Berdasarkan trend kasus dan dinamika perlindungan anak di Tahun 2021, KPAI memandang beberapa isu strategis yang perlu menjadi perhatian tahun 2022 meliputi: 

  1. Intervensi anak yang kehilangan orang tua karena pandemi covid-19.
  2. Memastikan anak mendapatkan vaksinasi untuk anak usia 6-12 dan menuntaskan vaksinasi anak usia 12-17 tahun. 
  3. Munculnya omicron di Indonesia yang menyebabkan anak rentan menjadi korban, maka pemerintah perlu mengevaluasi kembali kebijakan PTM 100% dengan mempertimbangkan dan memprioritaskan keselamatan serta kesehatan anak. 

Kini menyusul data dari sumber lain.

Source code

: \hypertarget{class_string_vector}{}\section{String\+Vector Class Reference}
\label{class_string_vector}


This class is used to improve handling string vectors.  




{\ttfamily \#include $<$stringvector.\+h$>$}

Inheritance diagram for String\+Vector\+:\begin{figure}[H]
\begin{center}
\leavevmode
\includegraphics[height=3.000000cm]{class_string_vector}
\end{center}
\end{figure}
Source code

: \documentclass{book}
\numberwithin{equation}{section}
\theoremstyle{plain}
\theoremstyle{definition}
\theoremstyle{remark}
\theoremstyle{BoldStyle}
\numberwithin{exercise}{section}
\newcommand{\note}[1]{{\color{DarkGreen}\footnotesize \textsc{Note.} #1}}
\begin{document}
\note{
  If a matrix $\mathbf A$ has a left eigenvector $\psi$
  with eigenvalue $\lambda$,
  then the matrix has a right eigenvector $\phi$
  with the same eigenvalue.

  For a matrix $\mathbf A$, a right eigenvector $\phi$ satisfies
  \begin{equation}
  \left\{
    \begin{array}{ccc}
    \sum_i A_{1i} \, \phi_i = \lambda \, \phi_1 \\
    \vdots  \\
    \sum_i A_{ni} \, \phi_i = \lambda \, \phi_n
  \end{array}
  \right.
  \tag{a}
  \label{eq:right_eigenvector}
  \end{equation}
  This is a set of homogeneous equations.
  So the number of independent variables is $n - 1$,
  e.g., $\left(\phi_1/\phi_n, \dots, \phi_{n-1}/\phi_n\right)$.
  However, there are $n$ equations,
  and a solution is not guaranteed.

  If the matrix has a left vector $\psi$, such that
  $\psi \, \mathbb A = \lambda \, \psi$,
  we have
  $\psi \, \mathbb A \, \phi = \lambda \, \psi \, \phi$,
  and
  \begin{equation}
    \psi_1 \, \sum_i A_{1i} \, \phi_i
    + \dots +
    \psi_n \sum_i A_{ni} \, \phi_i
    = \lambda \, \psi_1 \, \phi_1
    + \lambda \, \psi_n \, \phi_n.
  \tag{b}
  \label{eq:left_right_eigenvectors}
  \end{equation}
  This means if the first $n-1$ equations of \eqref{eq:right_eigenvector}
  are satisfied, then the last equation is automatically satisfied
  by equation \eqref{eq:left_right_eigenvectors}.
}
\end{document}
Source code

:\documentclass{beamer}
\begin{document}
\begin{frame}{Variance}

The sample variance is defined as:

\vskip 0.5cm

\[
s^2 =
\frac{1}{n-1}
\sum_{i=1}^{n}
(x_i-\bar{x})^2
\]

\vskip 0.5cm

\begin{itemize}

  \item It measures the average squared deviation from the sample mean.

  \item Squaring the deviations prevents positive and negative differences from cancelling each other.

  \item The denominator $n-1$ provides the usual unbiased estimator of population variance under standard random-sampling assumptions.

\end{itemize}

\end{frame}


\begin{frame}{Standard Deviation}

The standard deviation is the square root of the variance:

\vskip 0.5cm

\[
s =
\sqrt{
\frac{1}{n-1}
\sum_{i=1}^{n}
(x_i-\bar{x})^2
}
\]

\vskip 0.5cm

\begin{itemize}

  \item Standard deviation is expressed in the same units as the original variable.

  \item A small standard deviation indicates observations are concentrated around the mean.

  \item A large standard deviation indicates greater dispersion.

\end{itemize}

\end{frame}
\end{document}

  4. Penguatan pengasuhan melalui peningkatan kualitas dan kuantitas Pusat Pembelajaran Keluarga (PUSPAGA) dan Taman Penitipan Anak yang berkualitas dan mudah di akses. Hal ini untuk mencegah munculnya potensi berbagai kasus perlindungan anak, baik anak sebagai korban maupun anak sebagai pelaku.
  5. Mengupayakan hadirnya regulasi terkait pemenuhan hak anak pada orangtua berkonflik. 
  6. Memaksimalkan pencegahan perkawinan usia anak baik melalui edukasi pengetatan proses pemberian dispensasi di Pengadilan, serta menguatkan peran keluarga dan masyarakat dalam mencegah budaya perkawinan anak. Apalagi, Covid-19 juga menimbulkan potensi terjadinya perkawinan usia anak yang disebabkan berbagai faktor.
  7. Pemerintah hendaknya merumuskan strategi untuk pencegahan dan penanggulangan potensi angka putus sekolah sebagai dampak Covid-19 dan efek domino ekonomi keluarga. 
  8. Mengoptimalkan upaya-upaya pencegahan anak terpapar rokok dan sebagai perokok aktif melalui regulasi dan edukasi, serta mencegah adanya segala bentuk iklan, promosi, dan sponsor rokok.
  9. Optimalisasi kualitas layanan rehabilitasi anak korban. 
  10. Meningkatkan penguatan forum anak sebagai pelopor dan pelapor perlindungan anak.
  11. Optimalisasi perlindungan anak berbasis siber dan kejahatan transnasional melalui regulasi dan edukasi terkait.
  12. Edukasi literasi digital dengan melibatkan sekolah, keluarga, masyarakat, media, dan pihak terkait.
  13. Memastikan tanggung jawab media platform untuk mengintegrasikan etika perlindungan anak dalam layanan.
  14. Mengoptimalkan pengawasan Perlindungan Anak dari trafficking, terutama aktivitas anak di dunia siber mengingat kasus-kasus perdagangan orang saat ini banyak berbasis online. 
  15. Mendorong roadmap Indonesia bebas pekerja anak
  16. Mendorong gugus tugas TPPO bekerja lebih optimal
  17. Penguatan kapasitas aparat penegak hukum terkait perlindungan anak, termasuk perlindungan anak di dunia siber.
  18. Peningkatan Unit Perlindungan Perempuan dan Anak menjadi setingkat direktorat di Bareskrim Mabes Polri dan mengupayakan adanya Unit PPA di tingkat Polsek dengan jumlah penanganan kasus anak yang tinggi. 
  19. Penguatan nilai-nilai nasionalisme dan toleransi bagi usia anak melalui berbagai pendekatan formal dan non formal. 
  20. Penguatan dan Pembentukan Lembaga Pengawas Perlindungan Anak di Daerah.